- _Task requirements_
Go line by line through the entries and show those that hold the string "ldots".

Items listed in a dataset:
---

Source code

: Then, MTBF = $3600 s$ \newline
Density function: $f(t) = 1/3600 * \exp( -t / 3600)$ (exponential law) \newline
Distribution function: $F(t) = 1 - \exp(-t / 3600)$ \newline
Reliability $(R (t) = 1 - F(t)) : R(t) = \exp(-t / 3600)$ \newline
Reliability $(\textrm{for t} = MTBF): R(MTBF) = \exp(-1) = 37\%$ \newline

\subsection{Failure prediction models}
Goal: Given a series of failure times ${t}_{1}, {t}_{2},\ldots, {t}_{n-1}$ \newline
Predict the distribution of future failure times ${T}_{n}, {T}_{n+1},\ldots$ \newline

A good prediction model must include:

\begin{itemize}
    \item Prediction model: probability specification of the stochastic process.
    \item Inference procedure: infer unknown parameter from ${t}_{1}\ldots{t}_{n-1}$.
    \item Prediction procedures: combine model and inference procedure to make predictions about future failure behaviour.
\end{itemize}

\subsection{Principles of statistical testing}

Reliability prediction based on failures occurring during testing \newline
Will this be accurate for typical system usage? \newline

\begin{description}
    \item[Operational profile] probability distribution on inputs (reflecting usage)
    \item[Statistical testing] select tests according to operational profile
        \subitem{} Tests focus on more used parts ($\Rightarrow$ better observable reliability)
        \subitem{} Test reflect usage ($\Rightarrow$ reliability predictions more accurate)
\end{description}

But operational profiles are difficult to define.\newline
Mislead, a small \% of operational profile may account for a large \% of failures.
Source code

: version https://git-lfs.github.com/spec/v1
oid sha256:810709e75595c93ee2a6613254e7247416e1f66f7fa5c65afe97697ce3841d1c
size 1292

---

- _Written response_
Goal: Given a series of failure times ${t}_{1}, {t}_{2},\ldots, {t}_{n-1}$ \newline
Predict the distribution of future failure times ${T}_{n}, {T}_{n+1},\ldots$ \newline
    \item Inference procedure: infer unknown parameter from ${t}_{1}\ldots{t}_{n-1}$.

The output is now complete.